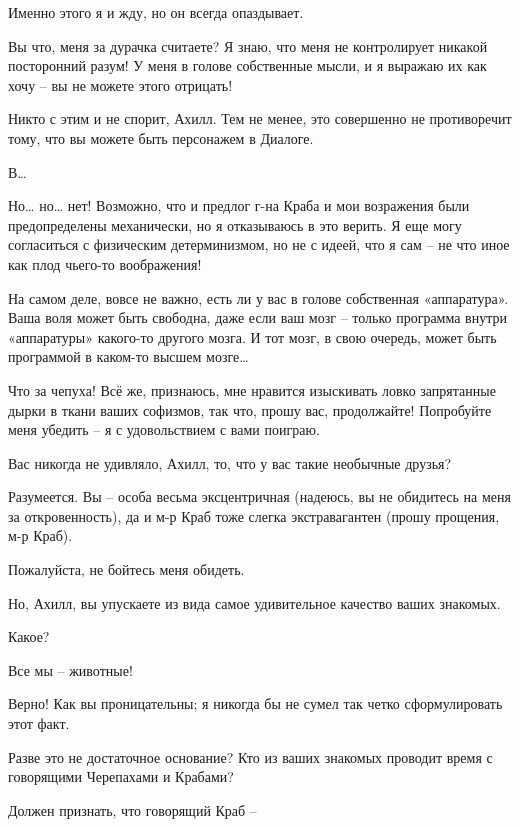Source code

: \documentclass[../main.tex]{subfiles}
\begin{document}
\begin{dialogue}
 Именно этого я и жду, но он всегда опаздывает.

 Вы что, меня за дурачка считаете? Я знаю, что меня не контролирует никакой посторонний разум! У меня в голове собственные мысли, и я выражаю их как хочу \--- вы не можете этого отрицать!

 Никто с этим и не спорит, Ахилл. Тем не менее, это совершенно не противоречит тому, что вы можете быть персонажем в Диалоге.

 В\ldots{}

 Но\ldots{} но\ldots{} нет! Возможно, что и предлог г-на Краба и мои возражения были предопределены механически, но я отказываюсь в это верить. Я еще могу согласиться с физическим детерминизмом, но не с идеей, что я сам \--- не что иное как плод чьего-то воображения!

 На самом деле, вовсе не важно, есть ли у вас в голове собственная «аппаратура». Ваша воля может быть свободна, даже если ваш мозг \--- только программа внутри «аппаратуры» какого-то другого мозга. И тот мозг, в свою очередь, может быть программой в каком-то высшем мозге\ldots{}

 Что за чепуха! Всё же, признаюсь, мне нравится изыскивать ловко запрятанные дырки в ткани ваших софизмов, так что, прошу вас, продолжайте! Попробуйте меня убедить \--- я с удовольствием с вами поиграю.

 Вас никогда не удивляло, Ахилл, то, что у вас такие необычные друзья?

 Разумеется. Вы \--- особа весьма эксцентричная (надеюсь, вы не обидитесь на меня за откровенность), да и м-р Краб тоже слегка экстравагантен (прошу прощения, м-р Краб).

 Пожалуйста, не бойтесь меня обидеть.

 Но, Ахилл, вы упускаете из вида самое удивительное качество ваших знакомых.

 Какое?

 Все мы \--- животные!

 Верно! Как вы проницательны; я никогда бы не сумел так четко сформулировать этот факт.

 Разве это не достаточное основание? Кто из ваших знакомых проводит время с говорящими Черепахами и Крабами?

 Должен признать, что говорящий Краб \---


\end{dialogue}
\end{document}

==

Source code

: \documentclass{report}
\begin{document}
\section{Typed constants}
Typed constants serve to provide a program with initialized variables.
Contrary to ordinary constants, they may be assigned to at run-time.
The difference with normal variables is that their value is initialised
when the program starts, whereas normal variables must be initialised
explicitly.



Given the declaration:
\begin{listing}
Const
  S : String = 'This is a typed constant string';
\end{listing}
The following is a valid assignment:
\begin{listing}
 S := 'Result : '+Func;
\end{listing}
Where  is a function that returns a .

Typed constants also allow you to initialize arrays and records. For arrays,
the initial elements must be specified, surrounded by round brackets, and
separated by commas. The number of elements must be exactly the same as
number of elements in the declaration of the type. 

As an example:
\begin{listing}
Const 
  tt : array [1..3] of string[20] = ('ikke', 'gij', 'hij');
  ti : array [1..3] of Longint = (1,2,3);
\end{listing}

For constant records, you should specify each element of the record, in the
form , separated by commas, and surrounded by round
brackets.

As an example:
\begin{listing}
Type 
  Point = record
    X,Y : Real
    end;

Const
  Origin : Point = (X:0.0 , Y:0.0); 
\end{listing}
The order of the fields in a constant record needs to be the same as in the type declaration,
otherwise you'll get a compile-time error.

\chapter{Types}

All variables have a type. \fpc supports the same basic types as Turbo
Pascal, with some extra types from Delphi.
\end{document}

WHAT IS BEING ASKED: Report each line in the preceding entries that holds the string "variables".

TASK OUTPUT:
Typed constants serve to provide a program with initialized variables.
The difference with normal variables is that their value is initialised
when the program starts, whereas normal variables must be initialised
All variables have a type. \fpc supports the same basic types as Turbo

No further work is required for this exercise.